Die Vorbereitung ist vorbei, jetzt geht es ans Eingemachte. Dornbirn startet heute (17 Uhr) in St. Pölten in die Liga-Saison, will dort, wenn möglich, erstmals überraschen. „Es ist eigentlich alles so gelaufen, wie ich es mir vorgestellt habe“, resümiert Coach Thomas Janeschitz die letzten sechs Wochen, „alle haben voll mitgezogen, alle sind fit. Jetzt wollen wir an unserem positiven Bild weiterarbeiten.“
Den Gastgebern aus Niederösterreich zollt Janeschitz Respekt.

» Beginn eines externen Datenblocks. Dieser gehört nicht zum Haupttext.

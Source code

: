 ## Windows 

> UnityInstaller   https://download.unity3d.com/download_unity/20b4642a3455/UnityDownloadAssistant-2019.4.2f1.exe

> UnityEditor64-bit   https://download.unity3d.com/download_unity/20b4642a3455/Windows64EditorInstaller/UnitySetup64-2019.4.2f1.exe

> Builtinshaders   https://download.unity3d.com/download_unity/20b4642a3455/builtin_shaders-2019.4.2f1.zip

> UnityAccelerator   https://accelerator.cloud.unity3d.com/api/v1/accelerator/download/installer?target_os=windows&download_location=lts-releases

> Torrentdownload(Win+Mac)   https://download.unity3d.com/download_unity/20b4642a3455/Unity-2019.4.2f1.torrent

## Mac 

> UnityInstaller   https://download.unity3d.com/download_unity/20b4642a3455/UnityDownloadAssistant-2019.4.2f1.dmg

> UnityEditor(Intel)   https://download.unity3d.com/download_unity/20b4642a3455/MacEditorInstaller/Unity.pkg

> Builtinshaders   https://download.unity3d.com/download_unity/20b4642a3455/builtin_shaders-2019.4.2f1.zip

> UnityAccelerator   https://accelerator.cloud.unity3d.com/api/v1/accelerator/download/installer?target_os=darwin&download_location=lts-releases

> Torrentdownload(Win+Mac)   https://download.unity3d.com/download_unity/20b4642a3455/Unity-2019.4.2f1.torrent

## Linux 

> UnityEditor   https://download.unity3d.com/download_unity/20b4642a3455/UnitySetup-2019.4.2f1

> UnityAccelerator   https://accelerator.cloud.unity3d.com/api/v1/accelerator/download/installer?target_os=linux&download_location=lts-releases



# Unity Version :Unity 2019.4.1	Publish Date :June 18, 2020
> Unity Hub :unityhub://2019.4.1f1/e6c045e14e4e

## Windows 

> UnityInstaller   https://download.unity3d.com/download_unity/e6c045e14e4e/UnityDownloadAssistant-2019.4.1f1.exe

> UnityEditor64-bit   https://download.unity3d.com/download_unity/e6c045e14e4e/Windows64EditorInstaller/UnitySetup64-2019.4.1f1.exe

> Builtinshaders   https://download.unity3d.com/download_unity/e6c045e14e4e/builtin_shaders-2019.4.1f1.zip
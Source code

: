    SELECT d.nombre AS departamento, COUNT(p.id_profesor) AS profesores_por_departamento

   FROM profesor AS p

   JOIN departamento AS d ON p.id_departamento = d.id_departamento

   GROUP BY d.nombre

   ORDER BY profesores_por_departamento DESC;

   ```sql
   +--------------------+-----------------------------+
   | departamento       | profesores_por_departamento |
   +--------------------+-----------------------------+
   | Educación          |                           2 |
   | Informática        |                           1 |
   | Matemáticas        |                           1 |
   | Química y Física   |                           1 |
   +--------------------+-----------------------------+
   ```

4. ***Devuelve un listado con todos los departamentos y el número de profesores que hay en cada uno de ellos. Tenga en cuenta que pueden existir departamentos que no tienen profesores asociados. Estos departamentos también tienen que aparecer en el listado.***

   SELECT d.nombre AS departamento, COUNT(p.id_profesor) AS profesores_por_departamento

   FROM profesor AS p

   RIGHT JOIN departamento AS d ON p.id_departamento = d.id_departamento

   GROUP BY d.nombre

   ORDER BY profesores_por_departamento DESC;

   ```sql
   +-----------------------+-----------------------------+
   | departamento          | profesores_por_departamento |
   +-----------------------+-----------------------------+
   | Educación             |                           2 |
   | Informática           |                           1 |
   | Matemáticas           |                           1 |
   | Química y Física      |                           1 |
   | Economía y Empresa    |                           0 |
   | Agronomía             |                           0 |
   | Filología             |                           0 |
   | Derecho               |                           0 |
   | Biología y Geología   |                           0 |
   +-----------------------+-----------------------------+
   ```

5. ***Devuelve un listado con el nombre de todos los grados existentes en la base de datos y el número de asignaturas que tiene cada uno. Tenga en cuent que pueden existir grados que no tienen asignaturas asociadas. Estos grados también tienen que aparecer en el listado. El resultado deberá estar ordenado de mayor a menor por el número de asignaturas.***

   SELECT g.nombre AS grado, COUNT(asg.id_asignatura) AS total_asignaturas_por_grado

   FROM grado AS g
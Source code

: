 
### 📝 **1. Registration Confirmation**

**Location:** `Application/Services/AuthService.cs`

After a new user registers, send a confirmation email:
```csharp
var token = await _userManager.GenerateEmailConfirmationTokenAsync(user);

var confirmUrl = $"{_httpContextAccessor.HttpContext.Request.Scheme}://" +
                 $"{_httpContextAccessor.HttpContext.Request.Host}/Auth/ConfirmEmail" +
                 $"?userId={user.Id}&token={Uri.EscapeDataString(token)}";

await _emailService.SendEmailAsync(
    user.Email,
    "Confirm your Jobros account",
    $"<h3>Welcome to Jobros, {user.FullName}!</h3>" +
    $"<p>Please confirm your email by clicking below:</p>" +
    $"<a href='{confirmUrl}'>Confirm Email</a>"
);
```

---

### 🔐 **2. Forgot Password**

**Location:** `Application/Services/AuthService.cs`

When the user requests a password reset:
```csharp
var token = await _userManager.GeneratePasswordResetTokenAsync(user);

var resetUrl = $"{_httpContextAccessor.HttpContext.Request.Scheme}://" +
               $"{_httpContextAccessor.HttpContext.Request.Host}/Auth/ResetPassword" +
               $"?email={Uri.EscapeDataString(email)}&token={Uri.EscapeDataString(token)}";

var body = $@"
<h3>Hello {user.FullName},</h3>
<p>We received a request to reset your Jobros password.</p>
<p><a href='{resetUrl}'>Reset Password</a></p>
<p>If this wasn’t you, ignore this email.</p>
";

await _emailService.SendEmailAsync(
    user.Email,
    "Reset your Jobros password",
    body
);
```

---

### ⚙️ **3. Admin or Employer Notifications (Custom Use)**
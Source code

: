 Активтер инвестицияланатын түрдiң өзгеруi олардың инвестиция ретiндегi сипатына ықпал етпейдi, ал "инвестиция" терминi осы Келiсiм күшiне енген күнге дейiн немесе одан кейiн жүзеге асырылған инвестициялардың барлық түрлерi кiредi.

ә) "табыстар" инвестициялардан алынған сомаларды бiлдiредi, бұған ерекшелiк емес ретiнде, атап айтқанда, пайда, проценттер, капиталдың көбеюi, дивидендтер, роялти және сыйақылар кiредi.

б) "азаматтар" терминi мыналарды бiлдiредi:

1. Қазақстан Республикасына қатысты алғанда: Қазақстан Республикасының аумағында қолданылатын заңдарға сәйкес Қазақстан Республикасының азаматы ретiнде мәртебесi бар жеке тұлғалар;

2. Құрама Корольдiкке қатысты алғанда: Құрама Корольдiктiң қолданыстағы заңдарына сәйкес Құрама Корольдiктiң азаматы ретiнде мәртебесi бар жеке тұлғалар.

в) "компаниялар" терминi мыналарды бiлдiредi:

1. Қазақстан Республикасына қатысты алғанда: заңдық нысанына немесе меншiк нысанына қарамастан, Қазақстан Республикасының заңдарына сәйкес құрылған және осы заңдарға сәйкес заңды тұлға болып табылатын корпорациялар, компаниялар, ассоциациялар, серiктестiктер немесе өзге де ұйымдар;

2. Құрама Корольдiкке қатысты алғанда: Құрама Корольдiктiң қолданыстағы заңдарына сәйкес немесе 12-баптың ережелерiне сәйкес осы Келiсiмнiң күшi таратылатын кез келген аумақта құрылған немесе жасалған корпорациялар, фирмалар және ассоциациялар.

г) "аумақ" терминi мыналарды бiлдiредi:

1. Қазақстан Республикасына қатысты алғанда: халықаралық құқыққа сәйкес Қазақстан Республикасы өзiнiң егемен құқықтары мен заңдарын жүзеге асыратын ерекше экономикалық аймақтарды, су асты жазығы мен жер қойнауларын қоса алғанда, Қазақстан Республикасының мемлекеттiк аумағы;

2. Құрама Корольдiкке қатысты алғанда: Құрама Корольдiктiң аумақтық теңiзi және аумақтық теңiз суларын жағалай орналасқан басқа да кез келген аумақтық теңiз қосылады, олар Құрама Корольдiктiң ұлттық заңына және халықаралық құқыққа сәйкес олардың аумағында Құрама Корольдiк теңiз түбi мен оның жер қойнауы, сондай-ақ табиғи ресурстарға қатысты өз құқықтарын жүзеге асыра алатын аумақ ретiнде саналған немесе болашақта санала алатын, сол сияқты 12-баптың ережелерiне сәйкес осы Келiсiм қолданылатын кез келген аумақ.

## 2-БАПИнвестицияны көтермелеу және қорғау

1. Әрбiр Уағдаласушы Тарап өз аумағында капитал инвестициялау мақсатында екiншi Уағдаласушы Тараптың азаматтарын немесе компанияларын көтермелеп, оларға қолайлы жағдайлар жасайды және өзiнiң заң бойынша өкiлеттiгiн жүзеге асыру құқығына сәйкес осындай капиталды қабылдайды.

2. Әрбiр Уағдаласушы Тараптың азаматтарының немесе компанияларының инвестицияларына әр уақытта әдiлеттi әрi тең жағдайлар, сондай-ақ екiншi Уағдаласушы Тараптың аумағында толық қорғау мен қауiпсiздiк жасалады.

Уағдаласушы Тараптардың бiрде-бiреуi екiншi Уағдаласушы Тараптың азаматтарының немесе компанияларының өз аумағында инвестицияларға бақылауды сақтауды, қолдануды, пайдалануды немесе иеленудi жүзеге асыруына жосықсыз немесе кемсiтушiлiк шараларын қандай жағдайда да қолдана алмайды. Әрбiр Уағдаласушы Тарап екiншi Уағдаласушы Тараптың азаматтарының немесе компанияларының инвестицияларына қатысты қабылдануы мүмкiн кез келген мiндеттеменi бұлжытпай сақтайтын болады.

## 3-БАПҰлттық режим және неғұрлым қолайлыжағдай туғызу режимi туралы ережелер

Dennoch glaubt er, dass was zu holen ist für sein Team. „Sie sind schon lange im Profigeschäft und werden wohl auch diese Saison mit einem Aufstieg liebäugeln. Aber wenn alle meine Spieler ihre Leistung abrufen können, ist etwas möglich für uns.“
Selbstvertrauen holten sich die Rothosen beim gelungenen ÖFB-Cup-Auftritt in Vöcklamarkt. Genau diese Einstellung will der FCD-Coach auch heute sehen. „Es ist unser Ziel, immer so aufzutreten“, sagt Janeschitz, „aber jetzt kommen stärkere Gegner. Da müssen wir schnell lernen, damit umzugehen.“
Auf St. Pölten hat der Trainer sein Team gut eingestimmt. „Es sollte keine Überraschungen geben“, so der Ex-Co von Marcel Koller. Sein gesamter Kader ist fit, Veränderungen gegenüber dem Cupspiel wird es eventuell geben. „Auf den Gegner angepasst, vielleicht ein oder zwei Positionen“, erklärt Janeschitz.
Im ÖFB-Cup wartet Hartberg
Verzichten muss er noch auf Verteidiger William Rodrigues - die Spielgenehmigung des Brasilianers ist noch nicht eingetroffen. Die sollte aber fix da sein, wenn die Rothosen in der zweiten ÖFB-Cup-Runde auf Bundesligist Hartberg treffen.